▸ What the exercise asks:
Copy exactly the stretch of data below from the line with "콘텐츠 추가링크를 선택합니다." through the line with "변수 varCounter를 입력합니다.", including both of those lines.

▸ Material for the task:
------------------------------------
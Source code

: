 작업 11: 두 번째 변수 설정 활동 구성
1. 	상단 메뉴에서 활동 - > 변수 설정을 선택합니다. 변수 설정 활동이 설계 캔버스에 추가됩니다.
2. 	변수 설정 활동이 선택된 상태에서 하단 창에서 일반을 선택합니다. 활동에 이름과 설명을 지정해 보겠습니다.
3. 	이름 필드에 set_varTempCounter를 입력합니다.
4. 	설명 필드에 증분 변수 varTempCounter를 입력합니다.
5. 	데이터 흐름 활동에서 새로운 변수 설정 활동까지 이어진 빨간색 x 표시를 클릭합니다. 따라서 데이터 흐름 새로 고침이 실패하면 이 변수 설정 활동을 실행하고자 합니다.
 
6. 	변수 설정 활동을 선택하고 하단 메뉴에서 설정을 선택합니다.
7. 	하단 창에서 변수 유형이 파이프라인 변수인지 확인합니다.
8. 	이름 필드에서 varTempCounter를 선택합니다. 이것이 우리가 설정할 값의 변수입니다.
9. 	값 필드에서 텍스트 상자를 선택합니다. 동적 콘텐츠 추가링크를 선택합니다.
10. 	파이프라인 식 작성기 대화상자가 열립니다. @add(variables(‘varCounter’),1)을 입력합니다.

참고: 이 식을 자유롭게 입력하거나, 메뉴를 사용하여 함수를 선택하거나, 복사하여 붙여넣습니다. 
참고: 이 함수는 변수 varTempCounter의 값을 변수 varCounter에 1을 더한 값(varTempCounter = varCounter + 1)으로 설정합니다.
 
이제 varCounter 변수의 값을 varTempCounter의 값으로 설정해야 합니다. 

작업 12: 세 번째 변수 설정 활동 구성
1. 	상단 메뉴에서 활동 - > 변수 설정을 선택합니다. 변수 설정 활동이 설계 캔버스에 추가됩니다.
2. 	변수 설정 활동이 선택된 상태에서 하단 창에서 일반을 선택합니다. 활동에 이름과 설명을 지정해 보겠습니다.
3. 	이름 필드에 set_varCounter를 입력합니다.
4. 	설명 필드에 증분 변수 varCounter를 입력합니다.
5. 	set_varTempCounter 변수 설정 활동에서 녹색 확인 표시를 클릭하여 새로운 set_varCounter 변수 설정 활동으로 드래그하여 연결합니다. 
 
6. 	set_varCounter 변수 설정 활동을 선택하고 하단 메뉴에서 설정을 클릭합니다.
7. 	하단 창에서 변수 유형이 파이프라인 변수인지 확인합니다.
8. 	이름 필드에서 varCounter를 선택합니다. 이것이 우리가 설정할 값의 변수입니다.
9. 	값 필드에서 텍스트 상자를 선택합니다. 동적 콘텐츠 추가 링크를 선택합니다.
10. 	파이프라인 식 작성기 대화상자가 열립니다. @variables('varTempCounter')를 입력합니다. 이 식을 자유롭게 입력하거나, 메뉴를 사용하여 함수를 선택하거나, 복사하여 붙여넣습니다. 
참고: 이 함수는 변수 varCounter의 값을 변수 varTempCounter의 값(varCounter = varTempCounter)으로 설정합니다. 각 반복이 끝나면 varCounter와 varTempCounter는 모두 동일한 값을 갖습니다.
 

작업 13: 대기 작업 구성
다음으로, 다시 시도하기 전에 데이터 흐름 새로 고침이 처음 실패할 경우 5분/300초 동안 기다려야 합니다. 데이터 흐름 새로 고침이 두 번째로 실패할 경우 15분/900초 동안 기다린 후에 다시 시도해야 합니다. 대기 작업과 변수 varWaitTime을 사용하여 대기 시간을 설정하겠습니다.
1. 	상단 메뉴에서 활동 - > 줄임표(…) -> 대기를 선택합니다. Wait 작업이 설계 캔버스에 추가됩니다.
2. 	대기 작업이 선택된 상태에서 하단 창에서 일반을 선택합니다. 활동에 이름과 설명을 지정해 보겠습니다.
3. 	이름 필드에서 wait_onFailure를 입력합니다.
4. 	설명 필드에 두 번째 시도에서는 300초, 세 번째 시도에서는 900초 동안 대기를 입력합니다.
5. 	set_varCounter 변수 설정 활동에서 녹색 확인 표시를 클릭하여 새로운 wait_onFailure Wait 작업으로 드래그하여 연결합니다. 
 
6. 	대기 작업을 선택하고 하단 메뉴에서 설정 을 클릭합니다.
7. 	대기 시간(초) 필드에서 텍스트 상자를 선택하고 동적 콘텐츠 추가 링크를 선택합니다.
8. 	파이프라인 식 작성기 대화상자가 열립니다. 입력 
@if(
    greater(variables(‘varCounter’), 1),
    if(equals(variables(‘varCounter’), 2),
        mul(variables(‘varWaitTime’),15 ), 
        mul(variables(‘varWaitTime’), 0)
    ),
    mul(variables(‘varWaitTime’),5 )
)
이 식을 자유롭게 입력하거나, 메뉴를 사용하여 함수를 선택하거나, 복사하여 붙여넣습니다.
------------------------------------
▸ Task solution:
9. 	값 필드에서 텍스트 상자를 선택합니다. 동적 콘텐츠 추가링크를 선택합니다.
10. 	파이프라인 식 작성기 대화상자가 열립니다. @add(variables(‘varCounter’),1)을 입력합니다.

참고: 이 식을 자유롭게 입력하거나, 메뉴를 사용하여 함수를 선택하거나, 복사하여 붙여넣습니다. 
참고: 이 함수는 변수 varTempCounter의 값을 변수 varCounter에 1을 더한 값(varTempCounter = varCounter + 1)으로 설정합니다.
 
이제 varCounter 변수의 값을 varTempCounter의 값으로 설정해야 합니다. 

작업 12: 세 번째 변수 설정 활동 구성
1. 	상단 메뉴에서 활동 - > 변수 설정을 선택합니다. 변수 설정 활동이 설계 캔버스에 추가됩니다.
2. 	변수 설정 활동이 선택된 상태에서 하단 창에서 일반을 선택합니다. 활동에 이름과 설명을 지정해 보겠습니다.
3. 	이름 필드에 set_varCounter를 입력합니다.
4. 	설명 필드에 증분 변수 varCounter를 입력합니다.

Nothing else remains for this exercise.